▶ **ACTIVITY**:
The full set of entries below, restated word for word and stripped of images, is the expected result.

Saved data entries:
*** Block opens ***

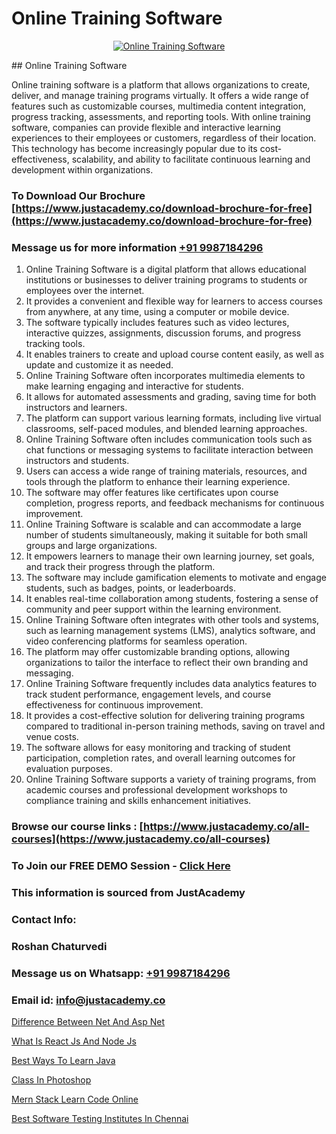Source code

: # Online Training Software

<p align="center">
  <a href="https://justacademy.co/program-detail/software-testing">
    <img src="https://justacademy.co/storage2/program_images/1704700438.webp" alt="Online Training Software">
  </a>
</p>
## Online Training Software

Online training software is a platform that allows organizations to create, deliver, and manage training programs virtually. It offers a wide range of features such as customizable courses, multimedia content integration, progress tracking, assessments, and reporting tools. With online training software, companies can provide flexible and interactive learning experiences to their employees or customers, regardless of their location. This technology has become increasingly popular due to its cost-effectiveness, scalability, and ability to facilitate continuous learning and development within organizations.
### To Download Our Brochure [https://www.justacademy.co/download-brochure-for-free](https://www.justacademy.co/download-brochure-for-free)
### Message us for more information [+91 9987184296](https://api.whatsapp.com/send?phone=919987184296)
1) Online Training Software is a digital platform that allows educational institutions or businesses to deliver training programs to students or employees over the internet.
2) It provides a convenient and flexible way for learners to access courses from anywhere, at any time, using a computer or mobile device.
3) The software typically includes features such as video lectures, interactive quizzes, assignments, discussion forums, and progress tracking tools.
4) It enables trainers to create and upload course content easily, as well as update and customize it as needed.
5) Online Training Software often incorporates multimedia elements to make learning engaging and interactive for students.
6) It allows for automated assessments and grading, saving time for both instructors and learners.
7) The platform can support various learning formats, including live virtual classrooms, self-paced modules, and blended learning approaches.
8) Online Training Software often includes communication tools such as chat functions or messaging systems to facilitate interaction between instructors and students.
9) Users can access a wide range of training materials, resources, and tools through the platform to enhance their learning experience.
10) The software may offer features like certificates upon course completion, progress reports, and feedback mechanisms for continuous improvement.
11) Online Training Software is scalable and can accommodate a large number of students simultaneously, making it suitable for both small groups and large organizations.
12) It empowers learners to manage their own learning journey, set goals, and track their progress through the platform.
13) The software may include gamification elements to motivate and engage students, such as badges, points, or leaderboards.
14) It enables real-time collaboration among students, fostering a sense of community and peer support within the learning environment.
15) Online Training Software often integrates with other tools and systems, such as learning management systems (LMS), analytics software, and video conferencing platforms for seamless operation.
16) The platform may offer customizable branding options, allowing organizations to tailor the interface to reflect their own branding and messaging.
17) Online Training Software frequently includes data analytics features to track student performance, engagement levels, and course effectiveness for continuous improvement.
18) It provides a cost-effective solution for delivering training programs compared to traditional in-person training methods, saving on travel and venue costs.
19) The software allows for easy monitoring and tracking of student participation, completion rates, and overall learning outcomes for evaluation purposes.
20) Online Training Software supports a variety of training programs, from academic courses and professional development workshops to compliance training and skills enhancement initiatives.

### Browse our course links : [https://www.justacademy.co/all-courses](https://www.justacademy.co/all-courses) 
### To Join our FREE DEMO Session - [Click Here](https://www.justacademy.co/register-for-course-demo)


### This information is sourced from JustAcademy
### Contact Info:
### Roshan Chaturvedi
### Message us on Whatsapp: [+91 9987184296](https://api.whatsapp.com/send?phone=919987184296)
### Email id: [info@justacademy.co](mailto:info@justacademy.co)
                
[Difference Between Net And Asp Net](https://www.linkedin.com/pulse/difference-between-net-asp-justacademy-chicago-xgbdf/)

[What Is React Js And Node Js](https://www.linkedin.com/pulse/what-react-js-node-justacademy-berlin-e6nlc?trackingId=lswsGoCtfc%2BqgQz7YlWwTQ%3D%3D&lipi=urn%3Ali%3Apage%3Ad_flagship3_company_admin%3BYf0bh%2BAUR9ioxIsyYDfCpA%3D%3D)

[Best Ways To Learn Java](https://medium.com/@namusn/best-ways-to-learn-java-061251c40edc)

[Class In Photoshop](https://medium.com/@mahi3106/class-in-photoshop-3c903133f02a)

[Mern Stack Learn Code Online](https://justacademyin.github.io/justacademy/mern-stack-learn-code-online)

[Best Software Testing Institutes In Chennai](https://justacademyin.github.io/justacademy/best-software-testing-institutes-in-chennai)

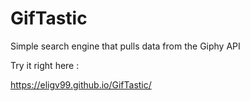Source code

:# GifTastic

Simple search engine that pulls data from the Giphy API

Try it right here :

https://eligv99.github.io/GifTastic/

*** Block closes ***

▶ **OUTPUT OF THE EXERCISE**:
Source code

: # Online Training Software

<p align="center">
  <a href="https://justacademy.co/program-detail/software-testing">
    <img src="https://justacademy.co/storage2/program_images/1704700438.webp" alt="Online Training Software">
  </a>
</p>
## Online Training Software

Online training software is a platform that allows organizations to create, deliver, and manage training programs virtually. It offers a wide range of features such as customizable courses, multimedia content integration, progress tracking, assessments, and reporting tools. With online training software, companies can provide flexible and interactive learning experiences to their employees or customers, regardless of their location. This technology has become increasingly popular due to its cost-effectiveness, scalability, and ability to facilitate continuous learning and development within organizations.
### To Download Our Brochure [https://www.justacademy.co/download-brochure-for-free](https://www.justacademy.co/download-brochure-for-free)
### Message us for more information [+91 9987184296](https://api.whatsapp.com/send?phone=919987184296)
1) Online Training Software is a digital platform that allows educational institutions or businesses to deliver training programs to students or employees over the internet.
2) It provides a convenient and flexible way for learners to access courses from anywhere, at any time, using a computer or mobile device.
3) The software typically includes features such as video lectures, interactive quizzes, assignments, discussion forums, and progress tracking tools.
4) It enables trainers to create and upload course content easily, as well as update and customize it as needed.
5) Online Training Software often incorporates multimedia elements to make learning engaging and interactive for students.
6) It allows for automated assessments and grading, saving time for both instructors and learners.
7) The platform can support various learning formats, including live virtual classrooms, self-paced modules, and blended learning approaches.
8) Online Training Software often includes communication tools such as chat functions or messaging systems to facilitate interaction between instructors and students.
9) Users can access a wide range of training materials, resources, and tools through the platform to enhance their learning experience.
10) The software may offer features like certificates upon course completion, progress reports, and feedback mechanisms for continuous improvement.
11) Online Training Software is scalable and can accommodate a large number of students simultaneously, making it suitable for both small groups and large organizations.
12) It empowers learners to manage their own learning journey, set goals, and track their progress through the platform.
13) The software may include gamification elements to motivate and engage students, such as badges, points, or leaderboards.
14) It enables real-time collaboration among students, fostering a sense of community and peer support within the learning environment.
15) Online Training Software often integrates with other tools and systems, such as learning management systems (LMS), analytics software, and video conferencing platforms for seamless operation.
16) The platform may offer customizable branding options, allowing organizations to tailor the interface to reflect their own branding and messaging.
17) Online Training Software frequently includes data analytics features to track student performance, engagement levels, and course effectiveness for continuous improvement.
18) It provides a cost-effective solution for delivering training programs compared to traditional in-person training methods, saving on travel and venue costs.
19) The software allows for easy monitoring and tracking of student participation, completion rates, and overall learning outcomes for evaluation purposes.
20) Online Training Software supports a variety of training programs, from academic courses and professional development workshops to compliance training and skills enhancement initiatives.

### Browse our course links : [https://www.justacademy.co/all-courses](https://www.justacademy.co/all-courses) 
### To Join our FREE DEMO Session - [Click Here](https://www.justacademy.co/register-for-course-demo)


### This information is sourced from JustAcademy
### Contact Info:
### Roshan Chaturvedi
### Message us on Whatsapp: [+91 9987184296](https://api.whatsapp.com/send?phone=919987184296)
### Email id: [info@justacademy.co](mailto:info@justacademy.co)
                
[Difference Between Net And Asp Net](https://www.linkedin.com/pulse/difference-between-net-asp-justacademy-chicago-xgbdf/)

[What Is React Js And Node Js](https://www.linkedin.com/pulse/what-react-js-node-justacademy-berlin-e6nlc?trackingId=lswsGoCtfc%2BqgQz7YlWwTQ%3D%3D&lipi=urn%3Ali%3Apage%3Ad_flagship3_company_admin%3BYf0bh%2BAUR9ioxIsyYDfCpA%3D%3D)

[Best Ways To Learn Java](https://medium.com/@namusn/best-ways-to-learn-java-061251c40edc)

[Class In Photoshop](https://medium.com/@mahi3106/class-in-photoshop-3c903133f02a)

[Mern Stack Learn Code Online](https://justacademyin.github.io/justacademy/mern-stack-learn-code-online)

[Best Software Testing Institutes In Chennai](https://justacademyin.github.io/justacademy/best-software-testing-institutes-in-chennai)

Source code

:# GifTastic

Simple search engine that pulls data from the Giphy API

Try it right here :

https://eligv99.github.io/GifTastic/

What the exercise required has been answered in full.